Aku sudah bersiap sejak tadi, mungkin sekitar lima belas menit yang lalu. Aku sempat memeriksa ulang isi tas, memastikan semuanya ada—ponsel, buku catatan kecil, dan parfum favoritku. Setelah yakin, aku duduk di sofa ruang tamu, sesekali melirik jam dinding, menanti suara mesin mobil Iman yang akan tiba kapan saja.
Tak lama kemudian, suara mesin mobil terdengar dari luar. Aku segera bangkit, merapikan pashmina. Dress panjang dengan motif ringan berwarna cokelat tua yang kupakai dipadukan dengan sneakers putih dan pashmina cokelat muda. Setelah merasa cukup rapi, aku melangkah keluar. Iman, seperti biasa, sudah membuka pintu gerbang begitu aku tiba di depan.
Pintu mobil sudah terbuka. Iman tersenyum tipis menyambutku, aku membalas dengan tersenyum. Wajahnya tampak sedikit lelah tapi hangat seperti biasa. Ia baru saja pulang dari kantor, namun seperti yang kami rencanakan, sore ini kami akan pergi ke pabrik yang kami percayakan untuk produk kami, memeriksa hasil uji coba parfum baru.
“Lama nunggu ya?” tanya Iman, menoleh padaku setelah aku duduk di sampingnya.
“Tida, aku juga baru siap-siap,” jawabku sambil memasang sabuk pengaman.
Mobil melaju perlahan meninggalkan kawasan rumah kami di Permata Hijau, melewati deretan rumah besar dan rapi. Lampu-lampu kota mulai menyala, menerangi jalanan yang sedikit lebih lengang dibandingkan siang hari. Jakarta selalu terlihat berbeda di sore hari—lebih tenang meskipun mobil berjalan hanya merayap.
“Kamu sudah sempat cek laporan uji coba parfum hari ini, Lail?” Iman bertanya lagi, kali ini suaranya lebih serius.
“Aku lihat sekilas tadi siang,” jawabku sambil menatap Iman yang tengah fokus mengemudi. “Tapi aku masih ragu soal base notes-nya. Menurutku masih terlalu dominan, padahal seharusnya lebih lembut seperti yang kita rencanakan jauh-jauh hari.”
Dia mengangguk pelan, mengerti maksudku. “Iya, aku juga kepikiran hal yang sama. Harusnya kita pakai takaran yang lebih seimbang. Yang sekarang terlalu kuat di awal, kesannya malah seperti bukan parfum produk kita. Nanti sekalian aku akan berdiskusi dengan Pak Falan. Semoga saja beliau bisa menggantinya dengan aroma yang lebih baik.”

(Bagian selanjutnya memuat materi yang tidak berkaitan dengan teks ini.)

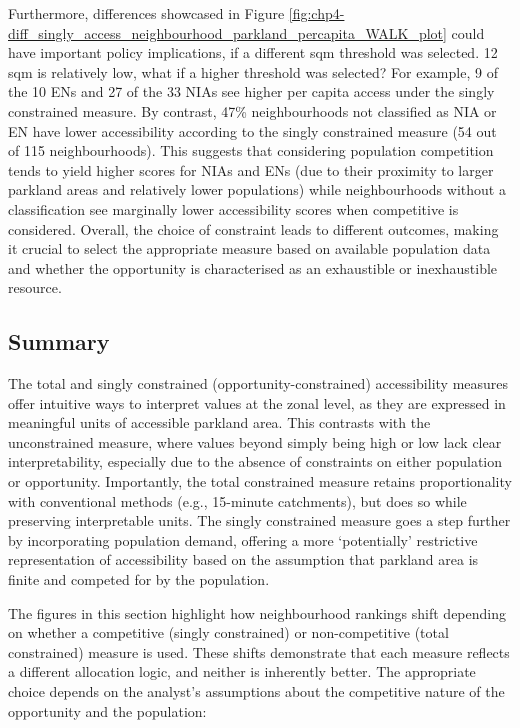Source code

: \documentclass[
11pt, %
oneside, %
english, %
singlespacing, %
]{macthesis} %
\begin{document}
Furthermore, differences showcased in Figure \ref{fig:chp4-diff_singly_access_neighbourhood_parkland_percapita_WALK_plot} could have important policy implications, if a different sqm threshold was selected. 12 sqm is relatively low, what if a higher threshold was selected? For example, 9 of the 10 ENs and 27 of the 33 NIAs see higher per capita access under the singly constrained measure. By contrast, 47\% neighbourhoods not classified as NIA or EN have lower accessibility according to the singly constrained measure (54 out of 115 neighbourhoods). This suggests that considering population competition tends to yield higher scores for NIAs and ENs (due to their proximity to larger parkland areas and relatively lower populations) while neighbourhoods without a classification see marginally lower accessibility scores when competitive is considered. Overall, the choice of constraint leads to different outcomes, making it crucial to select the appropriate measure based on available population data and whether the opportunity is characterised as an exhaustible or inexhaustible resource.

\subsection{Summary}\label{summary}

The total and singly constrained (opportunity-constrained) accessibility measures offer intuitive ways to interpret values at the zonal level, as they are expressed in meaningful units of accessible parkland area. This contrasts with the unconstrained measure, where values beyond simply being high or low lack clear interpretability, especially due to the absence of constraints on either population or opportunity. Importantly, the total constrained measure retains proportionality with conventional methods (e.g., 15-minute catchments), but does so while preserving interpretable units. The singly constrained measure goes a step further by incorporating population demand, offering a more `potentially' restrictive representation of accessibility based on the assumption that parkland area is finite and competed for by the population.

The figures in this section highlight how neighbourhood rankings shift depending on whether a competitive (singly constrained) or non-competitive (total constrained) measure is used. These shifts demonstrate that each measure reflects a different allocation logic, and neither is inherently better. The appropriate choice depends on the analyst's assumptions about the competitive nature of the opportunity and the population:
\end{document}
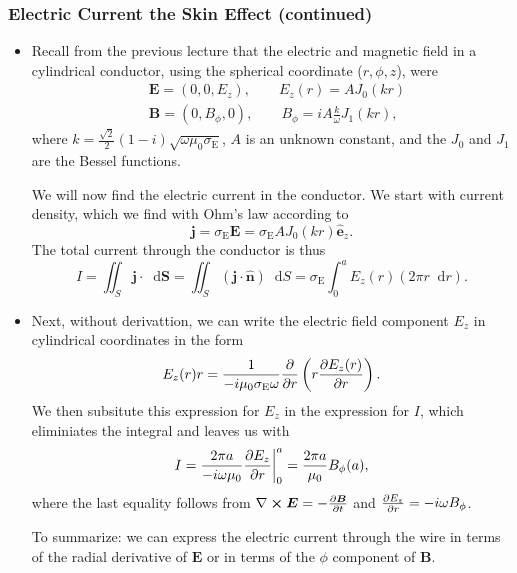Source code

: \documentclass[11pt, a4paper]{article}
\newcommand{\diff}{\mathop{}\!\mathrm{d}} %
\renewcommand{\vec}[1]{\bm{#1}} %
\newcommand{\uvec}[1]{\hat{\vec{#1}}} %
\newcommand{\E}{\vec{E}} %
\newcommand{\B}{\vec{B}} %
\newcommand{\mm}{\mu_{0}}  %
\renewcommand{\j}{\vec{j}}  %
\renewcommand{\curl}{\nabla \cross}
\begin{document}
\subsubsection{Electric Current the Skin Effect (continued)}
\begin{itemize}
	\item Recall from the previous lecture that the electric and magnetic field in a cylindrical conductor, using the spherical coordinate ($ r, \phi, z $), were
	\begin{align*}
		& \E = (0, 0, E_{z}), \qquad E_{z}(r) = A J_{0}(kr) \\
		& \B = (0, B_{\phi}, 0), \qquad B_{\phi} = i A \frac{k}{\omega} J_{1}(kr),
	\end{align*}
	where $ k = \frac{\sqrt{2}}{2}(1- i)\sqrt{\omega \mm \sigma_{\text{E}}} $, $ A $ is an unknown constant, and the $ J_{0} $ and $ J_{1} $ are the Bessel functions.
	
	We will now find the electric current in the conductor. We start with current density, which we find with Ohm's law according to
	\begin{equation*}
		\j = \sigma_{\text{E}}\E = \sigma_{\text{E}}AJ_{0}(kr)\uvec{e}_{z}.
	\end{equation*}
	The total current through the conductor is thus
	\begin{equation*}
		I = \iint_{S} \j \cdot \diff \vec{S} = \iint_{S} (\j \cdot \uvec{n})\diff S = \sigma_{\text{E}} \int_{0}^{a}E_{z}(r)(2\pi r\diff r).
	\end{equation*}
	
	\item Next, without derivattion, we can write the electric field component $ E_{z} $ in cylindrical coordinates in the form
	\begin{equation*}
		E_{z}(r)r = \frac{1}{-i\mm \sigma_{\text{E}}\omega} \pdv{r}\left(r \pdv{E_{z}(r)}{r}\right).
	\end{equation*}
	We then subsitute this expression for $ E_{z} $ in the expression for $ I $, which eliminiates the integral and leaves us with
	\begin{equation*}
		I = \frac{2\pi a}{-i\omega \mm}\pdv{E_{z}}{r}\bigg |_{0}^{a} = \frac{2\pi a}{\mm}B_{\phi}(a),
	\end{equation*}
	where the last equality follows from $ \curl \E = - \pdv{\B}{t} $ and $ \pdv{E_{z}}{r} = -i \omega B_{\phi}$.
	
	To summarize: we can express the electric current through the wire in terms of the radial derivative of $ \E $ or in terms of the $ \phi $ component of $ \B $. 
	
\end{itemize}
\end{document}
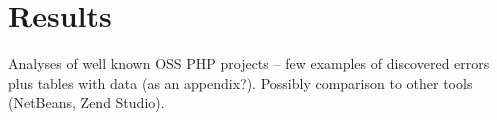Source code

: \chapter{Results}
Analyses of well known OSS PHP projects -- few examples of discovered 
errors plus tables with data (as an appendix?). Possibly comparison 
to other tools (NetBeans, Zend Studio).

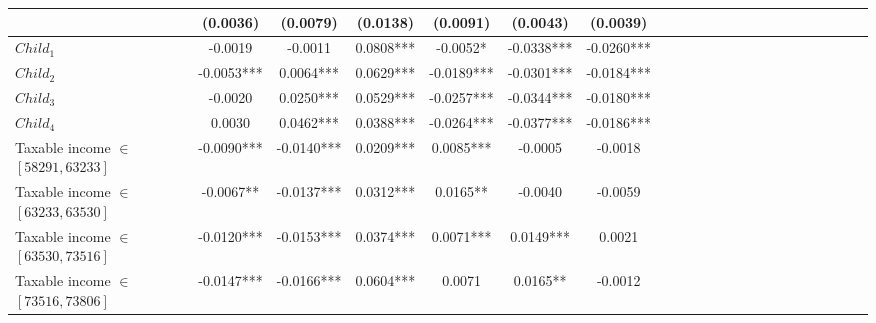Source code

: \begin{subappendices}
{\begin{landscape}
\begin{table}[H]
{\begin{tabular}{lccccccccccccccccccccc}
                                                  & (0.0036)                &     (0.0079)               &   (0.0138)                     &  (0.0091)                    &                   (0.0043)       &       (0.0039)                             \\
\midrule                                                  
$Child_1$                                         & -0.0019                 &     -0.0011                &   0.0808***                    &  -0.0052*                    &                   -0.0338***     &       -0.0260***                           \\
$Child_2$                                         & -0.0053***              &     0.0064***              &   0.0629***                    &  -0.0189***                  &                   -0.0301***     &       -0.0184***                           \\
$Child_3$                                         & -0.0020                 &     0.0250***              &   0.0529***                    &  -0.0257***                  &                   -0.0344***     &       -0.0180***                           \\
$Child_4$                                         & 0.0030                  &     0.0462***              &   0.0388***                    &  -0.0264***                  &                   -0.0377***     &       -0.0186***                           \\
\midrule
Taxable income $\in$ $[58291,63233]$              & -0.0090***              &     -0.0140***             &   0.0209***                    &  0.0085***                   &                   -0.0005        &       -0.0018                              \\
Taxable income $\in$ $[63233,63530]$              & -0.0067**               &     -0.0137***             &   0.0312***                    &  0.0165**                    &                   -0.0040        &       -0.0059                              \\
Taxable income $\in$ $[63530,73516]$              & -0.0120***              &     -0.0153***             &   0.0374***                    &  0.0071***                   &                   0.0149***      &       0.0021                               \\
Taxable income $\in$ $[73516,73806]$              & -0.0147***              &     -0.0166***             &   0.0604***                    &  0.0071                      &                   0.0165**       &       -0.0012                              \\

\end{tabular}}
\end{table}
\end{landscape}}
\end{subappendices}
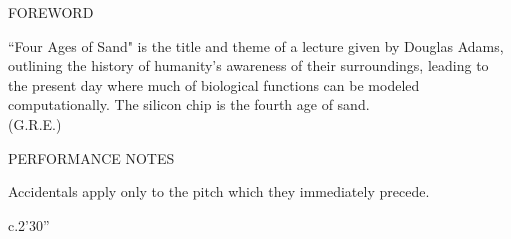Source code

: \documentclass[10pt]{article}
\begin{document}
\vspace*{0.5\baselineskip}

\begin{center}
\huge FOREWORD
\end{center}

\begin{center}
``Four Ages of Sand" is the title and theme of a lecture given by Douglas Adams, outlining the history of humanity's awareness of their surroundings, leading to the present day where much of biological functions can be modeled computationally. The silicon chip is the fourth age of sand.\\
\phantom{text} \hfill (G.R.E.)
  \end{center}
  
\vspace*{3\baselineskip}

\begin{center}
\huge PERFORMANCE NOTES
\end{center}

\begin{center}
Accidentals apply only to the pitch which they immediately precede.
\end{center}

\vspace*{8\baselineskip}

\begin{center}
c.2'30''
\end{center}
\end{document}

Mobil terus melaju, melewati kawasan SCBD yang masih padat dengan lampu-lampu neon dari gedung-gedung tinggi. Iman fokus mengemudi, sementara pikiranku teralihkan sejenak oleh pemandangan kota yang sesekali terlihat indah dengan kemegahannya. Tapi di sisi lain, ada perasaan yang sedikit mengganjal. Sesuatu tentang produk baru ini membuatku gelisah. Rasanya belum sepenuhnya siap.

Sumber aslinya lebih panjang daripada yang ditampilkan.